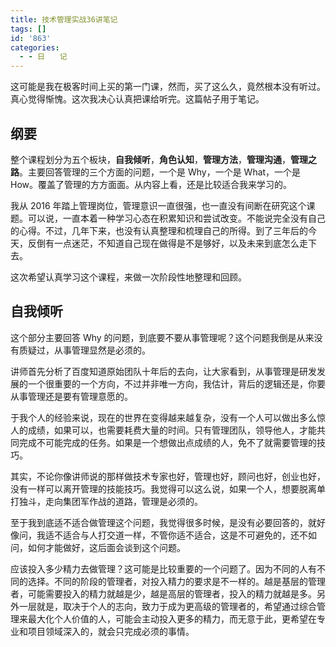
 ```yaml
---
title: 技术管理实战36讲笔记
tags: []
id: '863'
categories:
  - - 日　　记
---
```


这可能是我在极客时间上买的第一门课，然而，买了这么久，竟然根本没有听过。真心觉得惭愧。这次我决心认真把课给听完。这篇帖子用于笔记。

## 纲要

整个课程划分为五个板块，**自我倾听**，**角色认知**，**管理方法**，**管理沟通**，**管理之路**。主要回答管理的三个方面的问题，一个是 Why，一个是 What，一个是 How。覆盖了管理的方方面面。从内容上看，还是比较适合我来学习的。

我从 2016 年踏上管理岗位，管理意识一直很强，也一直没有间断在研究这个课题。可以说，一直本着一种学习心态在积累知识和尝试改变。不能说完全没有自己的心得。不过，几年下来，也没有认真整理和梳理自己的所得。到了三年后的今天，反倒有一点迷茫，不知道自己现在做得是不是够好，以及未来到底怎么走下去。

这次希望认真学习这个课程，来做一次阶段性地整理和回顾。

## 自我倾听

这个部分主要回答 Why 的问题，到底要不要从事管理呢？这个问题我倒是从来没有质疑过，从事管理显然是必须的。

讲师首先分析了百度知道原始团队十年后的去向，让大家看到，从事管理是研发发展的一个很重要的一个方向，不过并非唯一方向，我估计，背后的逻辑还是，你要从事管理还是要有管理意愿的。

于我个人的经验来说，现在的世界在变得越来越复杂，没有一个人可以做出多么惊人的成绩，如果可以，也需要耗费大量的时间。只有管理团队，领导他人，才能共同完成不可能完成的任务。如果是一个想做出点成绩的人，免不了就需要管理的技巧。

其实，不论你像讲师说的那样做技术专家也好，管理也好，顾问也好，创业也好，没有一样可以离开管理的技能技巧。我觉得可以这么说，如果一个人，想要脱离单打独斗，走向集团军作战的道路，管理是必须的。

至于我到底适不适合做管理这个问题，我觉得很多时候，是没有必要回答的，就好像问，我适不适合与人打交道一样，不管你适不适合，这是不可避免的，还不如问，如何才能做好，这后面会谈到这个问题。

应该投入多少精力去做管理？这可能是比较重要的一个问题了。因为不同的人有不同的选择。不同的阶段的管理者，对投入精力的要求是不一样的。越是基层的管理者，可能需要投入的精力就越是少，越是高层的管理者，投入的精力就越是多。另外一层就是，取决于个人的志向，致力于成为更高级的管理者的，希望通过综合管理来最大化个人价值的人，可能会主动投入更多的精力，而无意于此，更希望在专业和项目领域深入的，就会只完成必须的事情。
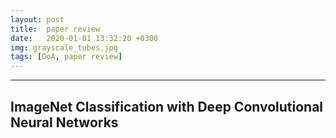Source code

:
 ```yaml
---
layout: post
title:  paper review
date:   2020-01-01 13:32:20 +0300
img: grayscale_tubes.jpg
tags: [DoA, paper review]
---
```


---

## ImageNet Classification with Deep Convolutional Neural Networks
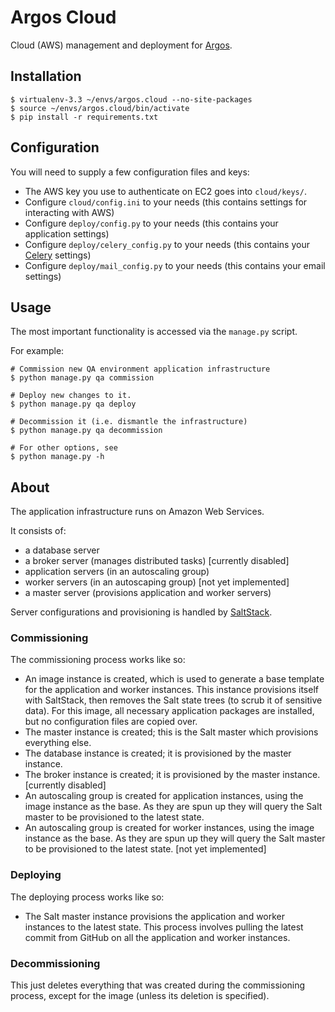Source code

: Argos Cloud
===========

Cloud (AWS) management and deployment for
[Argos](https://github.com/publicscience/argos).

## Installation
```
$ virtualenv-3.3 ~/envs/argos.cloud --no-site-packages
$ source ~/envs/argos.cloud/bin/activate
$ pip install -r requirements.txt
```

## Configuration
You will need to supply a few configuration files and keys:
* The AWS key you use to authenticate on EC2 goes into `cloud/keys/`.
* Configure `cloud/config.ini` to your needs (this contains settings for
        interacting with AWS)
* Configure `deploy/config.py` to your needs (this contains your
        application settings)
* Configure `deploy/celery_config.py` to your needs (this contains your
        [Celery](http://www.celeryproject.org/) settings)
* Configure `deploy/mail_config.py` to your needs (this contains your
        email settings)



## Usage
The most important functionality is accessed via the `manage.py` script.

For example:
```
# Commission new QA environment application infrastructure
$ python manage.py qa commission

# Deploy new changes to it.
$ python manage.py qa deploy

# Decommission it (i.e. dismantle the infrastructure)
$ python manage.py qa decommission

# For other options, see
$ python manage.py -h
```

## About
The application infrastructure runs on Amazon Web Services.

It consists of:
* a database server
* a broker server (manages distributed tasks) [currently disabled]
* application servers (in an autoscaling group)
* worker servers (in an autoscaping group) [not yet implemented]
* a master server (provisions application and worker servers)

Server configurations and provisioning is handled by
[SaltStack](http://www.saltstack.com/).

### Commissioning
The commissioning process works like so:
* An image instance is created, which is used to generate a base
template for the application and worker instances. This instance
provisions itself with SaltStack, then removes the Salt state trees (to
scrub it of sensitive data). For this image, all necessary application
packages are installed, but no configuration files are copied over.
* The master instance is created; this is the Salt master which
provisions everything else.
* The database instance is created; it is provisioned by the master
instance.
* The broker instance is created; it is provisioned by the master
instance. [currently disabled]
* An autoscaling group is created for application instances, using the
image instance as the base. As they are spun up they will query the Salt
master to be provisioned to the latest state.
* An autoscaling group is created for worker instances, using the
image instance as the base. As they are spun up they will query the Salt
master to be provisioned to the latest state. [not yet implemented]

### Deploying
The deploying process works like so:
* The Salt master instance provisions the application and worker
instances to the latest state. This process involves pulling the latest
commit from GitHub on all the application and worker instances.

### Decommissioning
This just deletes everything that was created during the commissioning
process, except for the image (unless its deletion is specified).

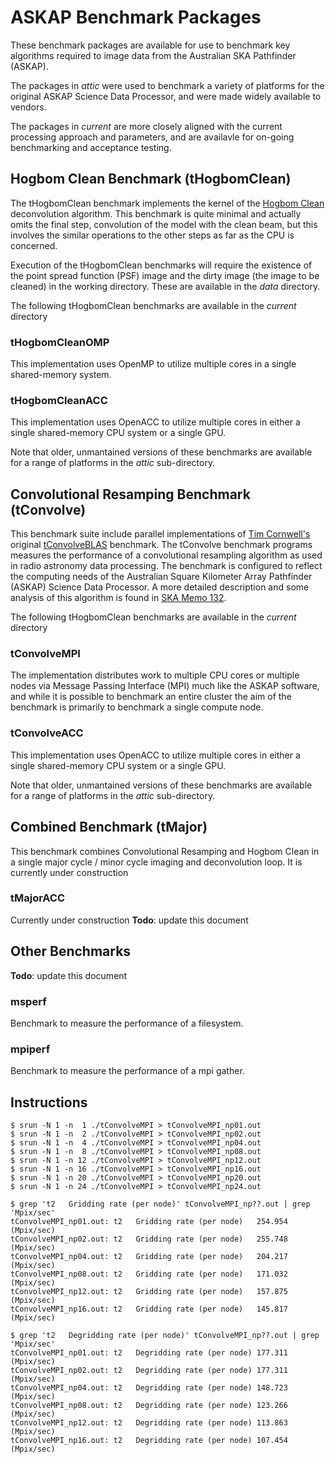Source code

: ASKAP Benchmark Packages
========================

These benchmark packages are available for use to benchmark key algorithms
required to image data from the Australian SKA Pathfinder (ASKAP).

The packages in _attic_ were used to benchmark a variety of platforms for the
original ASKAP Science Data Processor, and were made widely available to
vendors.

The packages in _current_ are more closely aligned with the current processing
approach and parameters, and are availavle for on-going benchmarking and
acceptance testing.

Hogbom Clean Benchmark (tHogbomClean)
-------------------------------------
The tHogbomClean benchmark implements the kernel of the
[Hogbom Clean](http://cdsads.u-strasbg.fr/abs/1974A%26AS...15..417H)
deconvolution algorithm. This benchmark is quite minimal and actually omits the
final step, convolution of the model with the clean beam, but this involves the
similar operations to the other steps as far as the CPU is concerned.

Execution of the tHogbomClean benchmarks will require the existence of the
point spread function (PSF) image and the dirty image (the image to be cleaned)
in the working directory. These are available in the _data_ directory.

The following tHogbomClean benchmarks are available in the _current_ directory

### tHogbomCleanOMP
This implementation uses OpenMP to utilize multiple cores in a single
shared-memory system.

### tHogbomCleanACC
This implementation uses OpenACC to utilize multiple cores in either a single
shared-memory CPU system or a single GPU.

Note that older, unmantained versions of these benchmarks are available for a
range of platforms in the _attic_ sub-directory.

Convolutional Resamping Benchmark (tConvolve)
---------------------------------------------
This benchmark suite include parallel implementations of
[Tim Cornwell's](http://www.atnf.csiro.au/people/tim.cornwell/) original
[tConvolveBLAS](http://wfit.googlecode.com/svn-history/r1088/wfit/doc/code/tConvolveBLAS.cc)
benchmark. The tConvolve benchmark programs measures the performance of a
convolutional resampling algorithm as used in radio astronomy data processing.
The benchmark is configured to reflect the computing needs of the Australian
Square Kilometer Array Pathfinder (ASKAP) Science Data Processor. A more
detailed description and some analysis of this algorithm is found in
[SKA Memo 132](http://www.skatelescope.org/uploaded/59116_132_Memo_Humphreys.pdf).

The following tHogbomClean benchmarks are available in the _current_ directory

### tConvolveMPI
The implementation distributes work to multiple CPU cores or multiple nodes via
Message Passing Interface (MPI) much like the ASKAP software, and while it is
possible to benchmark an entire cluster the aim of the benchmark is primarily
to benchmark a single compute node.

### tConvolveACC
This implementation uses OpenACC to utilize multiple cores in either a single
shared-memory CPU system or a single GPU.

Note that older, unmantained versions of these benchmarks are available for a
range of platforms in the _attic_ sub-directory.

Combined Benchmark (tMajor)
---------------------------
This benchmark combines Convolutional Resamping and Hogbom Clean in a single
major cycle / minor cycle imaging and deconvolution loop. It is currently under
construction

### tMajorACC
Currently under construction
**Todo**: update this document

Other Benchmarks
----------------
**Todo**: update this document

### msperf
Benchmark to measure the performance of a filesystem.

### mpiperf
Benchmark to measure the performance of a mpi gather.

Instructions
------------

```text
$ srun -N 1 -n  1 ./tConvolveMPI > tConvolveMPI_np01.out
$ srun -N 1 -n  2 ./tConvolveMPI > tConvolveMPI_np02.out
$ srun -N 1 -n  4 ./tConvolveMPI > tConvolveMPI_np04.out
$ srun -N 1 -n  8 ./tConvolveMPI > tConvolveMPI_np08.out
$ srun -N 1 -n 12 ./tConvolveMPI > tConvolveMPI_np12.out
$ srun -N 1 -n 16 ./tConvolveMPI > tConvolveMPI_np16.out
$ srun -N 1 -n 20 ./tConvolveMPI > tConvolveMPI_np20.out
$ srun -N 1 -n 24 ./tConvolveMPI > tConvolveMPI_np24.out
```

```text
$ grep 't2   Gridding rate (per node)' tConvolveMPI_np??.out | grep 'Mpix/sec'
tConvolveMPI_np01.out: t2   Gridding rate (per node)   254.954 (Mpix/sec)
tConvolveMPI_np02.out: t2   Gridding rate (per node)   255.748 (Mpix/sec)
tConvolveMPI_np04.out: t2   Gridding rate (per node)   204.217 (Mpix/sec)
tConvolveMPI_np08.out: t2   Gridding rate (per node)   171.032 (Mpix/sec)
tConvolveMPI_np12.out: t2   Gridding rate (per node)   157.875 (Mpix/sec)
tConvolveMPI_np16.out: t2   Gridding rate (per node)   145.817 (Mpix/sec)
```

```text
$ grep 't2   Degridding rate (per node)' tConvolveMPI_np??.out | grep 'Mpix/sec'
tConvolveMPI_np01.out: t2   Degridding rate (per node) 177.311 (Mpix/sec)
tConvolveMPI_np02.out: t2   Degridding rate (per node) 177.311 (Mpix/sec)
tConvolveMPI_np04.out: t2   Degridding rate (per node) 148.723 (Mpix/sec)
tConvolveMPI_np08.out: t2   Degridding rate (per node) 123.266 (Mpix/sec)
tConvolveMPI_np12.out: t2   Degridding rate (per node) 113.863 (Mpix/sec)
tConvolveMPI_np16.out: t2   Degridding rate (per node) 107.454 (Mpix/sec)
```

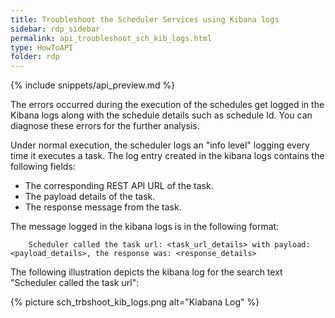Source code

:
 ```yaml
---
title: Troubleshoot the Scheduler Services using Kibana logs
sidebar: rdp_sidebar
permalink: api_troubleshoot_sch_kib_logs.html
type: HowToAPI
folder: rdp
---
```


{% include snippets/api_preview.md %}

The errors occurred during the execution of the schedules get logged in the Kibana logs along with the schedule details such as schedule Id. You can diagnose these errors for the further analysis.

Under normal execution, the scheduler logs an "info level" logging every time it executes a task. The log entry created in the kibana logs contains the following fields:
* The corresponding REST API URL of the task.
* The payload details of the task.
* The response message from the task. <br/>


The message logged in the kibana logs is in the following format: 

		Scheduler called the task url: <task_url_details> with payload: <payload_details>, the response was: <response_details>

The following illustration depicts the kibana log for the search text "Scheduler called the task url":

{% picture sch_trbshoot_kib_logs.png alt="Kiabana Log" %}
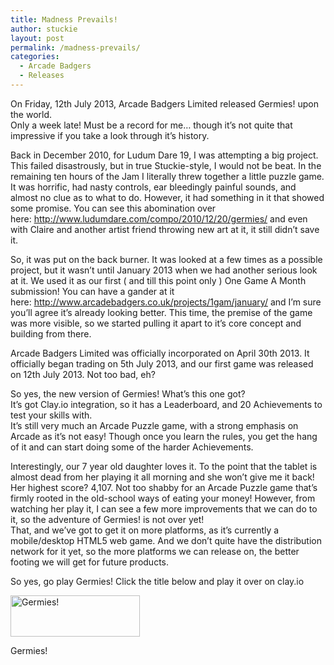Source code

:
 ```yaml
---
title: Madness Prevails!
author: stuckie
layout: post
permalink: /madness-prevails/
categories:
  - Arcade Badgers
  - Releases
---
```

On Friday, 12th July 2013, Arcade Badgers Limited released Germies! upon the world.  
Only a week late! Must be a record for me&#8230; though it&#8217;s not quite that impressive if you take a look through it&#8217;s history.

Back in December 2010, for Ludum Dare 19, I was attempting a big project.  
This failed disastrously, but in true Stuckie-style, I would not be beat. In the remaining ten hours of the Jam I literally threw together a little puzzle game. It was horrific, had nasty controls, ear bleedingly painful sounds, and almost no clue as to what to do. However, it had something in it that showed some promise. You can see this abomination over here: <a title="http://www.ludumdare.com/compo/2010/12/20/germies/" href="http://www.ludumdare.com/compo/2010/12/20/germies/" target="_blank">http://www.ludumdare.com/compo/2010/12/20/germies/</a> and even with Claire and another artist friend throwing new art at it, it still didn&#8217;t save it.

So, it was put on the back burner. It was looked at a few times as a possible project, but it wasn&#8217;t until January 2013 when we had another serious look at it. We used it as our first ( and till this point only ) One Game A Month submission! You can have a gander at it here: <a title="http://www.arcadebadgers.co.uk/projects/1gam/january/" href="http://www.arcadebadgers.co.uk/projects/1gam/january/" target="_blank">http://www.arcadebadgers.co.uk/projects/1gam/january/</a> and I&#8217;m sure you&#8217;ll agree it&#8217;s already looking better. This time, the premise of the game was more visible, so we started pulling it apart to it&#8217;s core concept and building from there.

Arcade Badgers Limited was officially incorporated on April 30th 2013. It officially began trading on 5th July 2013, and our first game was released on 12th July 2013. Not too bad, eh?

So yes, the new version of Germies! What&#8217;s this one got?  
It&#8217;s got Clay.io integration, so it has a Leaderboard, and 20 Achievements to test your skills with.  
It&#8217;s still very much an Arcade Puzzle game, with a strong emphasis on Arcade as it&#8217;s not easy! Though once you learn the rules, you get the hang of it and can start doing some of the harder Achievements.

Interestingly, our 7 year old daughter loves it. To the point that the tablet is almost dead from her playing it all morning and she won&#8217;t give me it back! Her highest score? 4,107. Not too shabby for an Arcade Puzzle game that&#8217;s firmly rooted in the old-school ways of eating your money! However, from watching her play it, I can see a few more improvements that we can do to it, so the adventure of Germies! is not over yet!  
That, and we&#8217;ve got to get it on more platforms, as it&#8217;s currently a mobile/desktop HTML5 web game. And we don&#8217;t quite have the distribution network for it yet, so the more platforms we can release on, the better footing we will get for future products.

So yes, go play Germies! Click the title below and play it over on clay.io

<div id="attachment_585" style="width: 217px" class="wp-caption aligncenter">
  <a href="http://germies.clay.io"><img class="size-full wp-image-585" alt="Germies!" src="http://stuckiegamez.co.uk/wp-content/uploads/2013/07/germies-letters.png" width="207" height="66" /></a>
  
  <p class="wp-caption-text">
    Germies!
  </p>
</div>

# # # # #

- _Exercise requirements_:
When the string "broker" appears in a line of the records above, that line is to be copied.

- _Solution to this problem_:
* a broker server (manages distributed tasks) [currently disabled]
* The broker instance is created; it is provisioned by the master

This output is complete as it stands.